Wednesday, October 17, 2012

Treasures from the Trail, Part 5 - A Word About Vanity

Morning Instant Oatmeal Feast
This whole backpacking-with-my-husband thing has been a gift on countless levels, really.  One of the treasures our times have contained is most surprising to me.  When Brent and I vacation staying in hotels, I can get caught up in what I look like.  Do I look cute? feel cute? am I cute?  Are my earrings matching (hopefully they're matching each other, but I mean are they matching my outfit)?  And I pack many shoes to wear just the right ones with each set of clothes.

He and I have discussed how backpacking is a fast in many ways:   a fast from our soft bed, running water, fresh food, appliances, icy cold drinks, electronics.  On the list goes.  For me it is also a fast, a retreat, from the need to look darling.

It's not that I haven't tried.  Sensing my desire to appear and feel more feminine on the trail, I ordered hiking skorts.   I researched to find a great price and read all 53 reviews about the item of clothing I ordered that promised to be functional and, well, frankly, adorable.  Next was the trail test, where I wore them on a local overnighter to see whether they'd make the cut to bring to our big hike in the Sierras.  Portrayed as feminine, functional, water resistant, bug proof, SPF 50 rated and great fitting,  how could this item of clothing be resisted?  However, In all 53 descriptions of how this skirt-short combination changed women's lives for the better, no one mentioned that with each step my thighs would be saying, "Pardon me, excuse me," to each other!  REI takes returns for any reason.  Reason?  Um, my thighs rubbed together?  "They didn't work for me," was my explanation to the sales associate as I slid the unwanted skorts across the counter towards her.

I share this to say that, while I still struggle some with vanity, I've experienced much freedom as well.  Farthest from my mind now is, what is Brent thinking of how I look or am I feeling pretty?  I get so bamboozled with the beauty around me, what God is doing in me and focus on the steps and the exertion, the life inside me that my eyes and attention are off of my appearance.  Early on in our trail adventures, what  became apparent to me is that much of the fun we enjoy together on these journeys is due to my not having room to pack my vanity.  I am traveling lighter!

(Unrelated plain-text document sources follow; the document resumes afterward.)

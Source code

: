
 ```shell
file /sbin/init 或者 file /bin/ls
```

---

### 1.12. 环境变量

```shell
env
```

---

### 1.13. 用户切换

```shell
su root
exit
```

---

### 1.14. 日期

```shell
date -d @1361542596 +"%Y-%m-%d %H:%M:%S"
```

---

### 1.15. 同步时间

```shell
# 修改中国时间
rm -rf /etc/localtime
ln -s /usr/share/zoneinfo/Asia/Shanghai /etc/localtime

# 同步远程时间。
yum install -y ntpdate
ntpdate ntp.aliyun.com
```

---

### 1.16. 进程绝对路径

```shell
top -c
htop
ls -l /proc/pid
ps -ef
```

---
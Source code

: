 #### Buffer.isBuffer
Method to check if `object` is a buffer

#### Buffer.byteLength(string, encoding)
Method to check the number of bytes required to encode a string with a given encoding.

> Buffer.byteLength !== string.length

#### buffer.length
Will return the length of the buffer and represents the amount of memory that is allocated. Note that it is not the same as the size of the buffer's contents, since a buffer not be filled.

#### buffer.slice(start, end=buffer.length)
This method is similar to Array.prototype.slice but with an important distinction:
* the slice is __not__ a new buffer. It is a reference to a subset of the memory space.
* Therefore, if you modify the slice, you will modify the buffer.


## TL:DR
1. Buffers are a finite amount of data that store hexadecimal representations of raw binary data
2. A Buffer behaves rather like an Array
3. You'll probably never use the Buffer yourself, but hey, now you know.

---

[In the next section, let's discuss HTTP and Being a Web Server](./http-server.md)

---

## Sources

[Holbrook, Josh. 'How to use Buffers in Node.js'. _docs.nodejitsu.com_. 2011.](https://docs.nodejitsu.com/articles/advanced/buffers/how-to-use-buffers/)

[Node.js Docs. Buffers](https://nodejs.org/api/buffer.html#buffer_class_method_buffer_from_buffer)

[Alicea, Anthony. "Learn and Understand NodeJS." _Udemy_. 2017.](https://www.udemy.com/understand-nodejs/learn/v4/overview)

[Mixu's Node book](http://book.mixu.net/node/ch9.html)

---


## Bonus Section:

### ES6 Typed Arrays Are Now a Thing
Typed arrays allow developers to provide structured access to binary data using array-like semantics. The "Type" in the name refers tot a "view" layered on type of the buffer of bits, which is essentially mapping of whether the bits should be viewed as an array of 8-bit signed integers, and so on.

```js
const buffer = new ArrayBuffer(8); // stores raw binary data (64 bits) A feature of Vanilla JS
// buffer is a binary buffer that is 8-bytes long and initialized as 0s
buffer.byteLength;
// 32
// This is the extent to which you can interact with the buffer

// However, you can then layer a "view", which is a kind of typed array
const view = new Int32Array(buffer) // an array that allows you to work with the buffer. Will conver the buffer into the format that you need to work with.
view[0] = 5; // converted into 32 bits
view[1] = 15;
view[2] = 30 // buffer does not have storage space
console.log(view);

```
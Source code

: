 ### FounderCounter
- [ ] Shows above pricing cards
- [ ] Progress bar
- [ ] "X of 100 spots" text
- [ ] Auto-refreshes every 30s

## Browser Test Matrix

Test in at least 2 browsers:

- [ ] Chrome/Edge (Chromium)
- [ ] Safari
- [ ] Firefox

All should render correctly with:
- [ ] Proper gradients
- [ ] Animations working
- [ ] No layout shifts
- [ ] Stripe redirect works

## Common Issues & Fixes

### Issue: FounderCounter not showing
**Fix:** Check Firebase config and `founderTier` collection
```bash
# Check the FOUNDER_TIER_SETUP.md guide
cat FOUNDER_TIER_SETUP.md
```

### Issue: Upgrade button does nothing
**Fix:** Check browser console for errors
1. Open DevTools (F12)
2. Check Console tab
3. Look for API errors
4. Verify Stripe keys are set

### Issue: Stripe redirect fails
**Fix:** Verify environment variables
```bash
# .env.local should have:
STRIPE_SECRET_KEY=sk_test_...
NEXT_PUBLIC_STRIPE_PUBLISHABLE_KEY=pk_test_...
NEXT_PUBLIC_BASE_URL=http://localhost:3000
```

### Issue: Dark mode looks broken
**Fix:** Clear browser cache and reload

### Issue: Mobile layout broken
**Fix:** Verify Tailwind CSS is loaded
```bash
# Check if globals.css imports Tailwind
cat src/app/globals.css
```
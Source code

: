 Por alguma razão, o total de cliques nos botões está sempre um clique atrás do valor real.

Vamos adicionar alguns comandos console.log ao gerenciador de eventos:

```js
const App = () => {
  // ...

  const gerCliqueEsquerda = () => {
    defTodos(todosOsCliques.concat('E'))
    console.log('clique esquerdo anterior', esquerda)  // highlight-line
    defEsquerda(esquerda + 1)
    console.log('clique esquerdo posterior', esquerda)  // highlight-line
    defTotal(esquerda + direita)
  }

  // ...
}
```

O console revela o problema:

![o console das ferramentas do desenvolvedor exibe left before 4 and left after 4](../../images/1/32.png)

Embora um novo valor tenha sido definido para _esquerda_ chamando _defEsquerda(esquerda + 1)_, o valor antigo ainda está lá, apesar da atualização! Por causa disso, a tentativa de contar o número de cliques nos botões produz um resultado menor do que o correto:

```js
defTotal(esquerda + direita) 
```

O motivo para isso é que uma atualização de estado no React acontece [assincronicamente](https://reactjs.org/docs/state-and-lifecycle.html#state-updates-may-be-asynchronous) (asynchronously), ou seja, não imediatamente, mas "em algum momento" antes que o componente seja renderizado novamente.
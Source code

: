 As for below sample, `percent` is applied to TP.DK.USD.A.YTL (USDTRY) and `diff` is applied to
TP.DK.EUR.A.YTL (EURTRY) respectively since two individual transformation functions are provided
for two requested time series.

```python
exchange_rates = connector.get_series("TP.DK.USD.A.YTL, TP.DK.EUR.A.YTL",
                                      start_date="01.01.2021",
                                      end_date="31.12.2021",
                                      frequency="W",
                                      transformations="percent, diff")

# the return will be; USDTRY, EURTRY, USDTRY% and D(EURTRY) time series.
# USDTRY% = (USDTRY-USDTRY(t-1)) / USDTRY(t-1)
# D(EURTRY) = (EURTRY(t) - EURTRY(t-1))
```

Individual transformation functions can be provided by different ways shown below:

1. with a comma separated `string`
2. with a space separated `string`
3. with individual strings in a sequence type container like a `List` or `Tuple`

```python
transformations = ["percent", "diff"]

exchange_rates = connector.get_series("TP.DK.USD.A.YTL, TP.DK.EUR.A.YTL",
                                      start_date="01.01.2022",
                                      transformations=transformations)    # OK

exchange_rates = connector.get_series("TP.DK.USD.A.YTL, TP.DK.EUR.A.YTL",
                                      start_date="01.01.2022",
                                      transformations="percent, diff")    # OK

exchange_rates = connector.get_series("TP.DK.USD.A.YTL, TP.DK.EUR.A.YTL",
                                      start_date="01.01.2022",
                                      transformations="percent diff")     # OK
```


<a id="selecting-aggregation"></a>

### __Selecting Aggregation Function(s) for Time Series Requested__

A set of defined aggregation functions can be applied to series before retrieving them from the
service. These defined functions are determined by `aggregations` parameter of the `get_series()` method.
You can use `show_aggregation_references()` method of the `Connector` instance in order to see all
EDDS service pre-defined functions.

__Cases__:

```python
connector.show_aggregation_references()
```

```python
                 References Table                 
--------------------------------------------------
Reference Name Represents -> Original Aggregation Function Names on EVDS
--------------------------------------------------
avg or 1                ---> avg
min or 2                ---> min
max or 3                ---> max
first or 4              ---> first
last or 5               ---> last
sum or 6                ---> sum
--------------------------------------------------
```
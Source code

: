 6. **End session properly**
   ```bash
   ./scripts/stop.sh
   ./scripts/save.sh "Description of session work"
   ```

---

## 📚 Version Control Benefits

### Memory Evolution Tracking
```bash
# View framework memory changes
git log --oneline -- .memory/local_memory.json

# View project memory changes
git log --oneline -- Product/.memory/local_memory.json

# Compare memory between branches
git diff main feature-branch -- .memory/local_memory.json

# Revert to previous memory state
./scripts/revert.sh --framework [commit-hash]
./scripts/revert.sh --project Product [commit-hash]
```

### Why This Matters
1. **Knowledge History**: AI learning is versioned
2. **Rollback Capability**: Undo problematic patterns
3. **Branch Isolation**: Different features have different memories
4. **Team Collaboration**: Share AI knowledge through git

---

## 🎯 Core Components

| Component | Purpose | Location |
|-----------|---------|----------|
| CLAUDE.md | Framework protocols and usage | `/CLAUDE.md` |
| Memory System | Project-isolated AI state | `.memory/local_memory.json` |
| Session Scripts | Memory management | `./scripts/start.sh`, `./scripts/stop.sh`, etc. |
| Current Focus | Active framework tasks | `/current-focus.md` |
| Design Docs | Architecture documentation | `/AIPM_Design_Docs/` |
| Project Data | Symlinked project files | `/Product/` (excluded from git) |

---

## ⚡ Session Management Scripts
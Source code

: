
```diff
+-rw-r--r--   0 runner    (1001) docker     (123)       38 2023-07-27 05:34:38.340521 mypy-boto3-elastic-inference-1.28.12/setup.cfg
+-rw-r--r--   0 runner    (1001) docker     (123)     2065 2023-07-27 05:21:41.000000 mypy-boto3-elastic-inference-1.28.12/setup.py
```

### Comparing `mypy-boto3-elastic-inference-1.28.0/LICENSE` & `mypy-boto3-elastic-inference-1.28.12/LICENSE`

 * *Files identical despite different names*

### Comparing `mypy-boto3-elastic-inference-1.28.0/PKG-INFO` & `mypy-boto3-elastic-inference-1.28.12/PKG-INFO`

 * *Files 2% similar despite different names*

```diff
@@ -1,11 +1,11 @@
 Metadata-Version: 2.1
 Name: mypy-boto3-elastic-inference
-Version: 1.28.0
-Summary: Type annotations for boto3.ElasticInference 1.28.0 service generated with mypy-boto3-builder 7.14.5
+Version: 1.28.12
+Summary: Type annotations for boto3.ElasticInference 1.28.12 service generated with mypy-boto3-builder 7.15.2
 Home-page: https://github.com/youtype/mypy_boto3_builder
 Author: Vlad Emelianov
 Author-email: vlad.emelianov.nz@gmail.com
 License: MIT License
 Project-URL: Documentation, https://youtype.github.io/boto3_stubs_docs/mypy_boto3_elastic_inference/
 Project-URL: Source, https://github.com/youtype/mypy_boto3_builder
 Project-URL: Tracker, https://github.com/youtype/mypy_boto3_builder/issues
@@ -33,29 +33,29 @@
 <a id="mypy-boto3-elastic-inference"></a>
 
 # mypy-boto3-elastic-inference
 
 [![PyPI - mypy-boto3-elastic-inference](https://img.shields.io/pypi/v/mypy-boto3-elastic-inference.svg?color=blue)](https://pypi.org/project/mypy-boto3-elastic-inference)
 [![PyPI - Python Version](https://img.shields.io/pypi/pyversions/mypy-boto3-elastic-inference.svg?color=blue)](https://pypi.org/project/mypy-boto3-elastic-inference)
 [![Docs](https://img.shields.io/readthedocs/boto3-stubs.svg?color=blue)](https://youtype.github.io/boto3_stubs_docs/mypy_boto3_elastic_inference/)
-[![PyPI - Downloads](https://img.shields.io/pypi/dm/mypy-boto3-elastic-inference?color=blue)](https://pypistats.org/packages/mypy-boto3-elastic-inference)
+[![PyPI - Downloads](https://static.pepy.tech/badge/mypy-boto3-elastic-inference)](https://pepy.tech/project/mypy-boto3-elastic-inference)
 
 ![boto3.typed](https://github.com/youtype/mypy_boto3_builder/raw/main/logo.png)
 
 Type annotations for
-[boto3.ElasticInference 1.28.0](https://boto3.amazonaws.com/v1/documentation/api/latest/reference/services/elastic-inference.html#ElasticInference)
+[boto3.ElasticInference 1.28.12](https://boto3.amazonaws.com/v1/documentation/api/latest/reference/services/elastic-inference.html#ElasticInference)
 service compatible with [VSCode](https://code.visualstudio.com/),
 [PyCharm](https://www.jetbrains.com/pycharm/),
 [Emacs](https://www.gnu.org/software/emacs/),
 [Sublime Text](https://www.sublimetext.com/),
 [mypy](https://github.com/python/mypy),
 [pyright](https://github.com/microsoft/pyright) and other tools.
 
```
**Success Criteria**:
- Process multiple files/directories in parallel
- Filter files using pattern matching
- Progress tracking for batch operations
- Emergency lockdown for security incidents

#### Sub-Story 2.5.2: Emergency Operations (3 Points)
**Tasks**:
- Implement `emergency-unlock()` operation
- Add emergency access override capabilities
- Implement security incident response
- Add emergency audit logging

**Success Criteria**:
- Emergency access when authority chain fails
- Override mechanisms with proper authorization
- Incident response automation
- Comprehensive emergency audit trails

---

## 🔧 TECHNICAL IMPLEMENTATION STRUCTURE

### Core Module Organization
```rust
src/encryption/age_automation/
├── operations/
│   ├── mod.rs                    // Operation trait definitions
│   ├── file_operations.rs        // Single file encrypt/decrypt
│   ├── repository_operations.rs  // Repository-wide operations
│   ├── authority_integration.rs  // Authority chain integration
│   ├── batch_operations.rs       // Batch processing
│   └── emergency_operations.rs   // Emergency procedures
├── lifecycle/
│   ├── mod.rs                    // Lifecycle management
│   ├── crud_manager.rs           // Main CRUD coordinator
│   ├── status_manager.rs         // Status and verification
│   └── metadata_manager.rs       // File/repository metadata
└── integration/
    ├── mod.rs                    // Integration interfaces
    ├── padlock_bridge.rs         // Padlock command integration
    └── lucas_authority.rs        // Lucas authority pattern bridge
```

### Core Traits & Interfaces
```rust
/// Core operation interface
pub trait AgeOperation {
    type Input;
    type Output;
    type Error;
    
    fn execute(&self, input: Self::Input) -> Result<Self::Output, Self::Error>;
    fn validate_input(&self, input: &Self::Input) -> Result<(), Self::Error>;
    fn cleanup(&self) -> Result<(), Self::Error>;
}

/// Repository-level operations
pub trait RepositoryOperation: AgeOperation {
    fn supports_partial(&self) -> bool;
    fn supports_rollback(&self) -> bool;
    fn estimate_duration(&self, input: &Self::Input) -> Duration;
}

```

Can anyone think of a caption for this picture?
Admittedly, I delete some pictures I see when we get home.  Sometimes I see one and let out a big, "Whoa!"  But I'm caring less.  The  bad pics don't sear their images on my mind or taunt me like they used to.  A friend was talking with me about what she was going to wear on a trip to the East Coast this fall, and she said she was feeling drawn to packing more simply and not being so caught up in what she wore.  I encouraged her and pulled out my phone and brought up these puffy-eyed photos I'm sharing,  telling her I was going to write about this subject, and she reacted with a sincerely concerned look, asking, "You're not going to show anyone those, are you?"

Well, yeah, I think I will!  Thanks for the idea.

I never realized just how self-occupied with my own looks I was until I fasted from my primping.  If my thoughts of how my own attractiveness or lack thereof are not on the front burner of my mind, there's more space to focus on enjoying my husband, together unwrapping this tremendous gift the Giver of all good things has presented to us.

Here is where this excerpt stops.